What needs to be done. All of the data should be output character for character, except the pictures.

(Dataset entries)
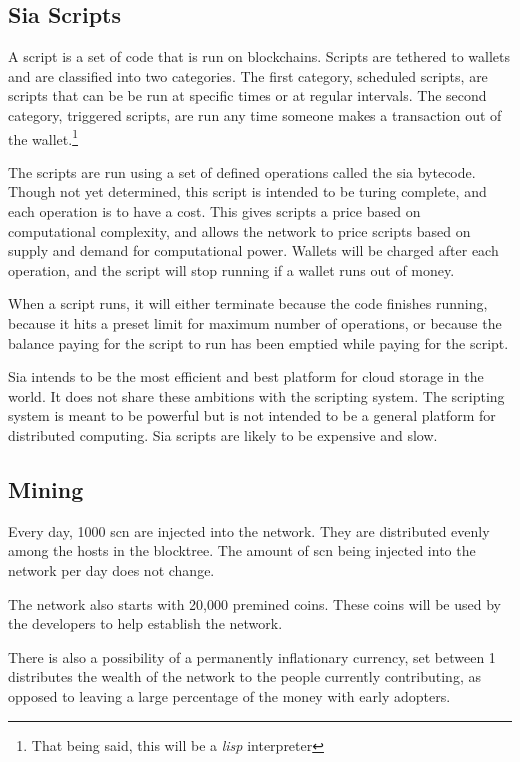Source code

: \documentclass[a4paper,10pt]{article}
\begin{document}
\subsection{Sia Scripts}
\par
	A script is a set of code that is run on blockchains. Scripts are 
tethered to wallets and are classified into two categories. The first category, 
scheduled scripts, are scripts that can be be run at specific times or at 
regular intervals. The second category, triggered scripts, are run any time 
someone makes a transaction out of the wallet.\footnote{That being said, this 
will be a \emph{lisp} interpreter}
\par
The scripts are run using a set of defined operations called the sia bytecode. 
Though not yet determined, this script is intended to be turing complete, and 
each operation is to have a cost. This gives scripts a price based on 
computational complexity, and allows the network to price scripts based on 
supply and demand for computational power. Wallets will be charged after each 
operation, and the script will stop running if a wallet runs out of money.
\par
When a script runs, it will either terminate because the code finishes running, 
because it hits a preset limit for maximum number of operations, or because the 
balance paying for the script to run has been emptied while paying for the 
script.
\par
Sia intends to be the most efficient and best platform for cloud storage in the 
world. It does not share these ambitions with the scripting system. The 
scripting system is meant to be powerful but is not intended to be a general 
platform for distributed computing. Sia scripts are likely to be expensive and 
slow.
\subsection{Mining}
Every day, 1000 scn are injected into the network. They are distributed evenly 
among the hosts in the blocktree. The amount of scn being injected into the 
network per day does not change.
\par
The network also starts with 20,000 premined coins. These coins will be 
used by the developers to help establish the network.
\par
There is also a possibility of a permanently inflationary currency, set 
between 1%
distributes the wealth of the network to the people currently contributing, as 
opposed to leaving a large percentage of the money with early adopters.
\end{document}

Expected output.
Source code

: \documentclass[a4paper,10pt]{article}
\begin{document}
\subsection{Sia Scripts}
\par
	A script is a set of code that is run on blockchains. Scripts are 
tethered to wallets and are classified into two categories. The first category, 
scheduled scripts, are scripts that can be be run at specific times or at 
regular intervals. The second category, triggered scripts, are run any time 
someone makes a transaction out of the wallet.\footnote{That being said, this 
will be a \emph{lisp} interpreter}
\par
The scripts are run using a set of defined operations called the sia bytecode. 
Though not yet determined, this script is intended to be turing complete, and 
each operation is to have a cost. This gives scripts a price based on 
computational complexity, and allows the network to price scripts based on 
supply and demand for computational power. Wallets will be charged after each 
operation, and the script will stop running if a wallet runs out of money.
\par
When a script runs, it will either terminate because the code finishes running, 
because it hits a preset limit for maximum number of operations, or because the 
balance paying for the script to run has been emptied while paying for the 
script.
\par
Sia intends to be the most efficient and best platform for cloud storage in the 
world. It does not share these ambitions with the scripting system. The 
scripting system is meant to be powerful but is not intended to be a general 
platform for distributed computing. Sia scripts are likely to be expensive and 
slow.
\subsection{Mining}
Every day, 1000 scn are injected into the network. They are distributed evenly 
among the hosts in the blocktree. The amount of scn being injected into the 
network per day does not change.
\par
The network also starts with 20,000 premined coins. These coins will be 
used by the developers to help establish the network.
\par
There is also a possibility of a permanently inflationary currency, set 
between 1%
distributes the wealth of the network to the people currently contributing, as 
opposed to leaving a large percentage of the money with early adopters.
\end{document}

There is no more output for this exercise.